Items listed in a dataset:
BEGIN

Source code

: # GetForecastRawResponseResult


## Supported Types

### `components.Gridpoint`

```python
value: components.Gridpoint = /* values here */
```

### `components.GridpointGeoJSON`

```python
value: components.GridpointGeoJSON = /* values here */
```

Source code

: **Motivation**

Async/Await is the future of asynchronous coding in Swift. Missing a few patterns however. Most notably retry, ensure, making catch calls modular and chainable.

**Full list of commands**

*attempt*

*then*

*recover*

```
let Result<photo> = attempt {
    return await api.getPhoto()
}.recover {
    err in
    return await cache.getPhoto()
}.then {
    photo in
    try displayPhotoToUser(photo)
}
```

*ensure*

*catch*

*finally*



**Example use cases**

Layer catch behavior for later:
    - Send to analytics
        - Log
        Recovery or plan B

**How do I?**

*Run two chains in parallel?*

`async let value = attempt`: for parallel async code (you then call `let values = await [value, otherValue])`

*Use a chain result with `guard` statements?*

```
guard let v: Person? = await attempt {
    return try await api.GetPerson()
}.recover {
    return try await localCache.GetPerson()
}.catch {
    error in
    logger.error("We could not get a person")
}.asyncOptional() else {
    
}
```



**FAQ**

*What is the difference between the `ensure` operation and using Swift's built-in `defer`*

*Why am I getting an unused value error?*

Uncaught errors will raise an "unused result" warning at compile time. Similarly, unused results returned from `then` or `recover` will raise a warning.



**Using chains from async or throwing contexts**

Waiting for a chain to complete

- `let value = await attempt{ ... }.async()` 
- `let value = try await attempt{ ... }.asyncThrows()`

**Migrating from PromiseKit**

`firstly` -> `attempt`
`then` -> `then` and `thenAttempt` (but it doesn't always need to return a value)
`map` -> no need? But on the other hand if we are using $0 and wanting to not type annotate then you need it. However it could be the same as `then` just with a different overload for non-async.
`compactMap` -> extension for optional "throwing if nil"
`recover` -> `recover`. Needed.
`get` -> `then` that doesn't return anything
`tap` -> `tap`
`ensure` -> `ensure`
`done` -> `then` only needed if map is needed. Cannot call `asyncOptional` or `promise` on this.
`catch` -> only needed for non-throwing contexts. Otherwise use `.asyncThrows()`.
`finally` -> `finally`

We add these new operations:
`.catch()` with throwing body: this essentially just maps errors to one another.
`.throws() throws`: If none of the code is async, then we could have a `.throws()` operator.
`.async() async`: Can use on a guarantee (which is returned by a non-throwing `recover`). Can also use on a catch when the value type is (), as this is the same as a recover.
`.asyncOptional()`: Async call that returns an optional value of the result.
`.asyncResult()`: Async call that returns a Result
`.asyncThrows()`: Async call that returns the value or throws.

END

# What you need to do:
Using the records above, write out exactly the lines from the one containing "as a recover." through the last, and add nothing.

# Exercise response:
`.async() async`: Can use on a guarantee (which is returned by a non-throwing `recover`). Can also use on a catch when the value type is (), as this is the same as a recover.
`.asyncOptional()`: Async call that returns an optional value of the result.
`.asyncResult()`: Async call that returns a Result
`.asyncThrows()`: Async call that returns the value or throws.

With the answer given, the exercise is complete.